Question

How do you simplify $\dfrac{45}{75}$ to lowest terms?

Answer 1

Hint: Firstly, we write the given fraction in simplified form and then express it in fractions to express it in the lowest form. Now write the numerator and denominator in factored form and then cancel the common factors. Now after we get a form where we cannot cancel any more common factors, convert it into decimal.

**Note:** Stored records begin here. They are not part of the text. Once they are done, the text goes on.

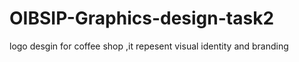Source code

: # OIBSIP-Graphics-design-task2
logo desgin for coffee shop ,it repesent visual identity and branding
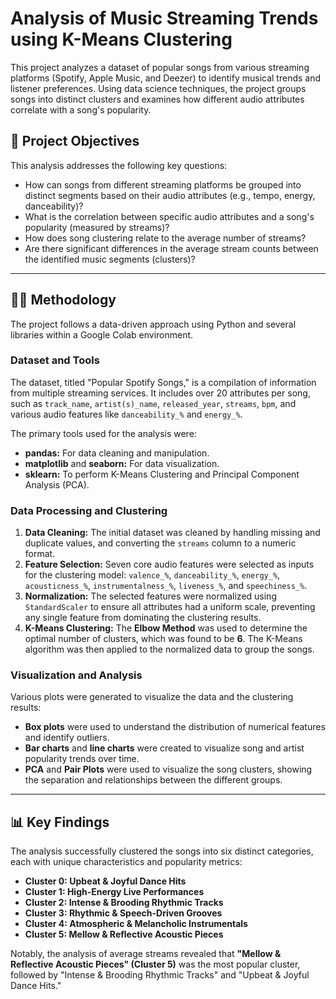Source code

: # Analysis of Music Streaming Trends using K-Means Clustering

This project analyzes a dataset of popular songs from various streaming platforms (Spotify, Apple Music, and Deezer) to identify musical trends and listener preferences. Using data science techniques, the project groups songs into distinct clusters and examines how different audio attributes correlate with a song's popularity.

## 🎯 Project Objectives

This analysis addresses the following key questions:

* How can songs from different streaming platforms be grouped into distinct segments based on their audio attributes (e.g., tempo, energy, danceability)?
* What is the correlation between specific audio attributes and a song's popularity (measured by streams)?
* How does song clustering relate to the average number of streams?
* Are there significant differences in the average stream counts between the identified music segments (clusters)?

---

## 👩‍🔬 Methodology

The project follows a data-driven approach using Python and several libraries within a Google Colab environment.

### Dataset and Tools

The dataset, titled "Popular Spotify Songs," is a compilation of information from multiple streaming services. It includes over 20 attributes per song, such as `track_name`, `artist(s)_name`, `released_year`, `streams`, `bpm`, and various audio features like `danceability_%` and `energy_%`.

The primary tools used for the analysis were:
* **pandas:** For data cleaning and manipulation.
* **matplotlib** and **seaborn:** For data visualization.
* **sklearn:** To perform K-Means Clustering and Principal Component Analysis (PCA).

### Data Processing and Clustering

1.  **Data Cleaning:** The initial dataset was cleaned by handling missing and duplicate values, and converting the `streams` column to a numeric format.
2.  **Feature Selection:** Seven core audio features were selected as inputs for the clustering model: `valence_%`, `danceability_%`, `energy_%`, `acousticness_%`, `instrumentalness_%`, `liveness_%`, and `speechiness_%`.
3.  **Normalization:** The selected features were normalized using `StandardScaler` to ensure all attributes had a uniform scale, preventing any single feature from dominating the clustering results.
4.  **K-Means Clustering:** The **Elbow Method** was used to determine the optimal number of clusters, which was found to be **6**. The K-Means algorithm was then applied to the normalized data to group the songs.

### Visualization and Analysis

Various plots were generated to visualize the data and the clustering results:
* **Box plots** were used to understand the distribution of numerical features and identify outliers.
* **Bar charts** and **line charts** were created to visualize song and artist popularity trends over time.
* **PCA** and **Pair Plots** were used to visualize the song clusters, showing the separation and relationships between the different groups.

---

## 📊 Key Findings

The analysis successfully clustered the songs into six distinct categories, each with unique characteristics and popularity metrics:

* **Cluster 0: Upbeat & Joyful Dance Hits**
* **Cluster 1: High-Energy Live Performances**
* **Cluster 2: Intense & Brooding Rhythmic Tracks**
* **Cluster 3: Rhythmic & Speech-Driven Grooves**
* **Cluster 4: Atmospheric & Melancholic Instrumentals**
* **Cluster 5: Mellow & Reflective Acoustic Pieces**

Notably, the analysis of average streams revealed that **"Mellow & Reflective Acoustic Pieces" (Cluster 5)** was the most popular cluster, followed by "Intense & Brooding Rhythmic Tracks" and "Upbeat & Joyful Dance Hits."
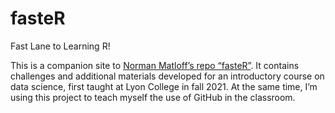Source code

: # fasteR
Fast Lane to Learning R!

This is a companion site to [Norman Matloff’s repo “fasteR”](https://github.com/matloff/fasteR#faster-fast-lane-to-learning-r). 
It contains challenges and additional materials developed for an 
introductory course on data science, first taught at Lyon College in fall 2021. 
At the same time, I’m using this project to teach myself the use of 
GitHub in the classroom.
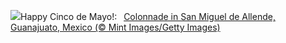 ![](https://www.bing.com/th?id=OHR.SanMiguelAllende_EN-US9621237021_UHD.jpg&w=1000)Happy Cinco de Mayo!:&nbsp;&ensp;[Colonnade in San Miguel de Allende, Guanajuato, Mexico (© Mint Images/Getty Images)](https://www.bing.com/th?id=OHR.SanMiguelAllende_EN-US9621237021_UHD.jpg)
<br><br/>
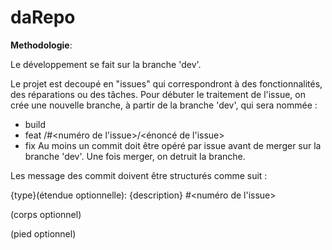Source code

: # daRepo

**Methodologie**:

Le développement se fait sur la branche 'dev'.

Le projet est decoupé en "issues" qui correspondront à des fonctionnalités, des réparations ou des tâches. Pour débuter le traitement de l'issue, on crée une nouvelle branche, à partir de la branche 'dev', qui sera nommée :
- build
- feat   /#<numéro de l'issue>/<énoncé de l'issue>
- fix
Au moins un commit doit être opéré par issue avant de merger sur la branche 'dev'.
Une fois merger, on detruit la branche.

Les message des commit doivent être structurés comme suit :

{type}(étendue optionnelle): {description} #<numéro de l'issue>

(corps optionnel)

(pied optionnel)
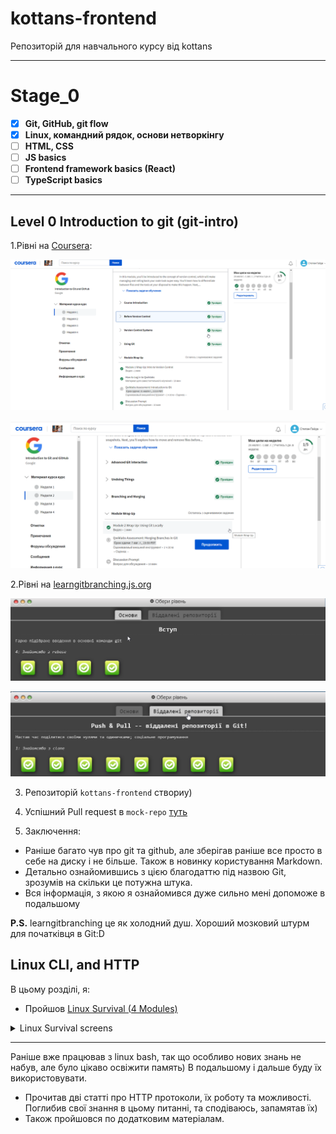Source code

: # kottans-frontend
Репозиторій для навчального курсу від kottans

___
# Stage_0

 - [x] **Git, GitHub, git flow**
 - [x] **Linux, командний рядок, основи нетворкінгу**
 - [ ] **HTML, CSS**
 - [ ] **JS basics**
 - [ ] **Frontend framework basics (React)**
 - [ ] **TypeScript basics**

___


## **Level 0** Introduction to git (git-intro)


1.Рівні на [Coursera](https://www.coursera.org/learn/introduction-git-github): 

![Week 1](./img/git_w1.png)

![Week 2](./img/git_w2.png)



2.Рівні на [learngitbranching.js.org](http://learngitbranching.js.org)

![Основи: Introduction Sequence](./img/learn_git_branch_1.png)

![Віддалені репозиторії: Push & Pull -- віддалені репозиторії в Git!](./img/learn_git_branch_2.png)

3. Репозиторій `kottans-frontend` створиу)

4. Успішний Pull request в `mock-repo` [туть](https://github.com/kottans/mock-repo/pull/761)

5. Заключення:
- Раніше багато чув про git та github, але зберігав раніше все просто в себе на диску і не більше. Також в новинку користування Markdown.
- Детально ознайомившись з цією благодаттю під назвою Git, зрозумів на скільки це потужна штука.
- Вся інформація, з якою я ознайомився дуже сильно мені допоможе в подальшому

**P.S.** learngitbranching це як холодний душ. Хороший мозковий штурм для початківця в Git:D

## Linux CLI, and HTTP

 В цьому розділі, я: 
 - Пройшов [Linux Survival (4 Modules)](https://linuxsurvival.com/linux-tutorial-introduction/)


<details>
<summary>Linux Survival screens</summary>
<img src=".\task_linux_cli\cli_1.png">
<img src=".\task_linux_cli\cli_2.png">
<img src=".\task_linux_cli\cli_3.png">
<img src=".\task_linux_cli\cli_4.png">
</details>

---

Раніше вже працював з linux bash, так що особливо нових знань не набув, але було цікаво освіжити память) В подальшому і дальше буду їх використовувати.

- Прочитав дві статті про HTTP протоколи, їх роботу та можливості. Поглибив свої знання в цьому питанні, та сподіваюсь, запамятав їх)
- Також пройшовся по додатковим матеріалам.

This will be its lowest form.

Complete step by step solution:
The given fraction is, $\dfrac{45}{75}$
The first step is to write this fraction in simplified form.
A fraction is in simplest form if the top and bottom have no common factors other than 1. You might also hear the simplest form called "lowest terms”. You can divide the numerator and denominator by their Greatest common factor (GCF).
Now let us write the factors for the given integers in the numerator and the denominator.
We get,
$\Rightarrow \dfrac{3\times 3\times 5}{3\times 5\times 5}$
Now cancel the common terms in the numerator and the denominator.
Upon eliminating the common terms, we get,
$\Rightarrow \dfrac{3}{5}$
Now as we can see we cannot further simplify this fraction since the only common factor left for both of them is 1.
Now we shall write this in decimal form to express the lowest form.
Upon writing this in the decimal form we get,
$\Rightarrow 0.6$

Hence, when we simplify $\dfrac{45}{75}$ to the lowest terms we get 0.6

Note: Always check the number of decimal places (number of digits) after the decimal place to convert the decimal into a fraction. The number of digits is then written to the power of $10\;$ and then placed in the denominator and in the numerator, the number will be written the same as it is, but without the decimal point.